Все то время, которое не отнимали у него дела милосердия, подобные тем, о каких мы рассказали, он отдавал молитвам и чтению Священного писания. Это было словно средоточие его сердца, где он находил всю радость и весь покой своего уединения. У него и вправду был особенный дар вкушать благо таких двух драгоценных и святых занятий. Можно даже сказать, что для него они не различались: молясь, он размышлял о Священном писании. Он часто говорил, что Священное писание – наука не для ума, а для сердца, что она понятна только тем, у кого сердце чистое, а все остальные видят в нем только тьму, что покров, скрывающий Писание от иудеев, скрывает его и от дурных христиан, и что любовь – не только предмет Писания, но и врата в него. Он заходил еще дальше и говорил, что способность постигать Священное Писание приходит к тем, кто ненавидит самих себя и любит умерщвленную жизнь Иисуса Христа. В таком расположении духа он читал Священное Писание и делал это столь прилежно, что знал его почти все наизусть, так что ему нельзя было привести неверную цитату, и он мог с уверенностью сказать: «Этого нет в Писании», или: «Это там есть», и точно называл место и знал по сути все, что могло быть ему полезно для совершенного понимания всех истин как веры, так и морали.
У него был такой замечательный склад ума, который украшал все, что он говорил; и хотя он многие вещи узнал из книг, но переваривал их по-своему, и они казались совершенно иными, потому что он всегда умел изъясняться так, как следовало, чтобы они проникли в ум другого человека.

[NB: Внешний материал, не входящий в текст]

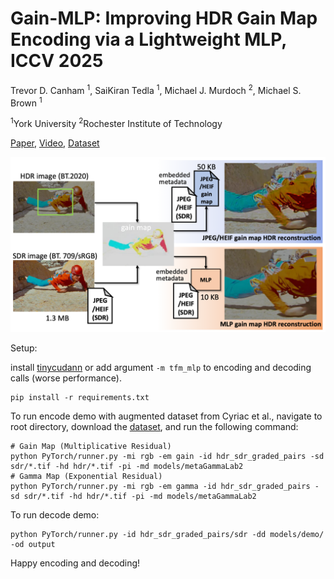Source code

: # Gain-MLP: Improving HDR Gain Map Encoding via a Lightweight MLP, ICCV 2025
Trevor D. Canham <sup>1</sup>, SaiKiran Tedla <sup>1</sup>, Michael J. Murdoch <sup>2</sup>, Michael S. Brown <sup>1</sup>

<sup>1</sup>York University  <sup>2</sup>Rochester Institute of Technology

[Paper](https://arxiv.org/abs/2503.11883), [Video](https://www.youtube.com/watch?v=u7OTgVeZur4), [Dataset](https://www.dropbox.com/scl/fo/uskvi9evls91uax00f4cx/AOm20-zZSq_08JHuuq0ewBg?rlkey=cdgufhmh3cvm4t1ifh5vwx5or&st=vl5p7hm7&dl=0)

![](https://raw.githubusercontent.com/trevorcanham/Gain-MLP/refs/heads/main/teaserICCV.png)


Setup:

install [tinycudann](https://github.com/NVlabs/tiny-cuda-nn.git) or add argument ``` -m tfm_mlp ``` to encoding and decoding calls (worse performance).  
```
pip install -r requirements.txt
```

To run encode demo with augmented dataset from Cyriac et al., navigate to root directory, download the [dataset](https://www.dropbox.com/scl/fo/uskvi9evls91uax00f4cx/AOm20-zZSq_08JHuuq0ewBg?rlkey=cdgufhmh3cvm4t1ifh5vwx5or&st=vl5p7hm7&dl=0), and run the following command:
```
# Gain Map (Multiplicative Residual)
python PyTorch/runner.py -mi rgb -em gain -id hdr_sdr_graded_pairs -sd sdr/*.tif -hd hdr/*.tif -pi -md models/metaGammaLab2
# Gamma Map (Exponential Residual)
python PyTorch/runner.py -mi rgb -em gamma -id hdr_sdr_graded_pairs -sd sdr/*.tif -hd hdr/*.tif -pi -md models/metaGammaLab2
```

To run decode demo:
```
python PyTorch/runner.py -id hdr_sdr_graded_pairs/sdr -dd models/demo/ -od output
```

Happy encoding and decoding!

У него был необыкновенный склад ума от природы; но он создал для себя совершенно особые правила красноречия, которые еще усиливали его дарование. Это вовсе не было то, что называют блестящими мыслями и что на самом деле есть фальшивый бриллиант и ничего не означает: никаких громких слов и очень мало метафорических выражений, ничего ни темного, ни грубого, ни кричащего, ни пропущенного, ни лишнего. Но он понимал красноречие как способ выражать мысли так, чтобы те, к кому обращаются, могли их схватывать легко и с удовольствием; и он полагал, что это искусство состояло в некоем соотношении между умом и сердцем тех, к кому обращаются, и мыслями и выражениями, которыми пользуются, но эти соотношения связываются воедино должным образом, только если им придать подобающий поворот. Вот почему он внимательно изучал сердце и ум человека: он прекрасно знал все их пружины. Когда он размышлял о чем-нибудь, то ставил себя на место тех, кто будет его слушать, и, проверив, все ли соотношения тут налицо, он искал затем, какой поворот надо им придать, и удовлетворялся лишь тогда, когда видел несомненно, что одно так соответствовало другому, то есть что он думает как бы умом своего будущего собеседника, что когда наступало время всему этому соединиться в разговоре, то уму человеческому невозможно было не принять его доводы с удовольствием. Из малого он не делал великого, а из великого – малого. Ему недостаточно было, что фраза казалась красивой; она должна была еще и соответствовать своему предмету, чтобы в ней не было ничего лишнего, но также и ничего недостающего. Одним словом, он настолько владел своим стилем, что мог выразить все, что хотел, и его речь всегда производила то впечатление, которое он и задумал. И эта манера письма, одновременно простая, точная, приятная и естественная, была так ему свойственна и так не похожа на других, что едва появились «Письма к провинциалу», как все угадали, что они написаны им, как он ни старался это скрыть даже от своих близких.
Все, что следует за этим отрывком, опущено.